Except in Denpasar, the restaurant business is largely based on tourism,
unlike Jakarta where restaurants are also patronized by locals. A non-tourist
restaurant in Bali's capital city will naturally have plenty of Indonesians
sitting in it. Since Indonesians are fastidious eaters, you can bet it's
good. If you want really authentic Indonesian food, stick to the streets
or eat in warung or night markets, both of which are found even in tourist
areas. Just go around to the back or to the sides of any hotel where all
the service people eat.
The only restaurants where you can make reservations
and use your plastic are expensive four- and five-star hotels. No matter
what the class, many restaurants offer free transport though they may not
advertise the fact. Always call ahead to ask. If you're eating in tourist
restaurants all the time, you need to allow about Rp15,000-20,000 per day
for two people. Don't take it for granted that the bill is correct. If
it is incorrect, it will never be in your favor. Double-check the prices
and add the bill up again. The higher-priced the restaurant is, the more
likely a service charge and tax, varying from 10% to 21%, will be added
to your bill. Hotel restaurants and restaurants at tourist sites invariably
add these charges. If it's not added, please don't tip! It's not expected
and it should not be introduced on Bali. If you feel it's called for, Rp1000
is the absolute maximum you should give.
Public Restaurants
There are hundreds of first-rate restaurants in Denpasar, Sanur, Kuta,
Legian, Candidasa, and Lovina Beach. In both public and hotel restaurants
of southern Bali every sort of international cuisine can be found: Japanese,
French, Italian, Swiss, Mexican (in the Kuta area), Spanish, Moroccan.

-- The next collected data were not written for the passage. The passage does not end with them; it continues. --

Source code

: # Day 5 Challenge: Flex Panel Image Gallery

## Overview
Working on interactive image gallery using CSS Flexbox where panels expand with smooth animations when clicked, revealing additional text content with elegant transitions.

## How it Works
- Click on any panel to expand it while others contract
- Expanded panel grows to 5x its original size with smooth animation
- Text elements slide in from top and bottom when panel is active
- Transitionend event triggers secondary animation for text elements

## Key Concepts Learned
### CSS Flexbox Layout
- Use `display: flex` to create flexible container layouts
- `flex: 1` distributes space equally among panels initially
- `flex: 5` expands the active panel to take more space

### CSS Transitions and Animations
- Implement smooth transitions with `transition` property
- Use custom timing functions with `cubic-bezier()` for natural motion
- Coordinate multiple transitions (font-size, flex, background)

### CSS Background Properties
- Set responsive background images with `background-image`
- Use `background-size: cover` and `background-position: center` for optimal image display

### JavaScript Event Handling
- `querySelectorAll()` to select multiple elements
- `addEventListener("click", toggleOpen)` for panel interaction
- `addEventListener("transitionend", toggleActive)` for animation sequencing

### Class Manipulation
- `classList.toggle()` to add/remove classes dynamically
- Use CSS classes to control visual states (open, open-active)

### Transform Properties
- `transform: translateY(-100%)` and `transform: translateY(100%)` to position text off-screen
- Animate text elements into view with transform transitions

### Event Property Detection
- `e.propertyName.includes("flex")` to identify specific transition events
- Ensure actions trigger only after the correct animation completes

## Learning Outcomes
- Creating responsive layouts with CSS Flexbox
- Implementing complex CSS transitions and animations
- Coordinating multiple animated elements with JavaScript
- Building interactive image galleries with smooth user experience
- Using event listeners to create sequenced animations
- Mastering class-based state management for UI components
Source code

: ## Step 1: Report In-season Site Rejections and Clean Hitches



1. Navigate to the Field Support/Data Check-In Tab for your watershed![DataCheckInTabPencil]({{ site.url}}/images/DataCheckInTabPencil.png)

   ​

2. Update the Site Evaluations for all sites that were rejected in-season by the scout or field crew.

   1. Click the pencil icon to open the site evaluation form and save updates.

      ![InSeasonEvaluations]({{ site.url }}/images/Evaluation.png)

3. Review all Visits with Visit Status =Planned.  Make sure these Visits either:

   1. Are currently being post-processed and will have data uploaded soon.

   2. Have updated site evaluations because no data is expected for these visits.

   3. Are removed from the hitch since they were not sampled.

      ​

When groups of Japanese enter a restaurant, they play Japanese music; when
Americans enter, they play American music.
Some are fantastic people-watching venues
and also serve first-class Indonesian cuisine. Although the competition
in the tourist areas like Kuta and Sanur make for a higher standard of
food, the setting could be drab and noisy, the service slow, their tables
set under bright neon lights. The multitude look, sound, and smell alike
and offer identical menus at identical prices. Ask your hotel's front desk
or the homestay owner where you should eat. Indonesians love to eat and
they'll pinpoint the best places.
When ordering food, many restaurants provide
slips of paper on which to write down your order and the price; this is
a good idea because it prevents misunderstandings. If you don't write your
order down precisely, half the time they'll get it wrong. If there is no
paper or pen, verify your order with the waiter before it goes to the kitchen.
All waiters speak at least some English, and many can get by in Japanese,
French, even Italian. Don't assume that your waiter knows what goes into
a dish; ask the cook instead. If you're allergic to MSG, tell your waiter
"Saya tidak mau aji-no-moto." If you don't, half the time you'll
get MSG in your food. The Chinese, in particular, use a lot of MSG.
Also be prepared for the proper sequence
to be backwards, i.e., main course, then soup, then salad. Often some members
of your party may not receive their food until everyone else has finished.
Typically, what finished cooking first is served first. The only way to
control the order in which the food arrives is to order one item at a time.
One of the hardest things to take, especially
in restaurants with good reputations, is the inconsistency. For example,
one time your order of gado-gado is what it is supposed to be: a warm fresh
vegetable salad with a mild peanut sauce. Another time it's an overcooked
pile of sauteed cabbage topped with a greasy, bland peanut-flavored gravy.
You never know what ingredients you'll find in your dish, what color the
dish will be, or how big the portion. Also hard to predict is the amount
of fat and meat, especially chicken, that goes nasi goreng and mie goreng.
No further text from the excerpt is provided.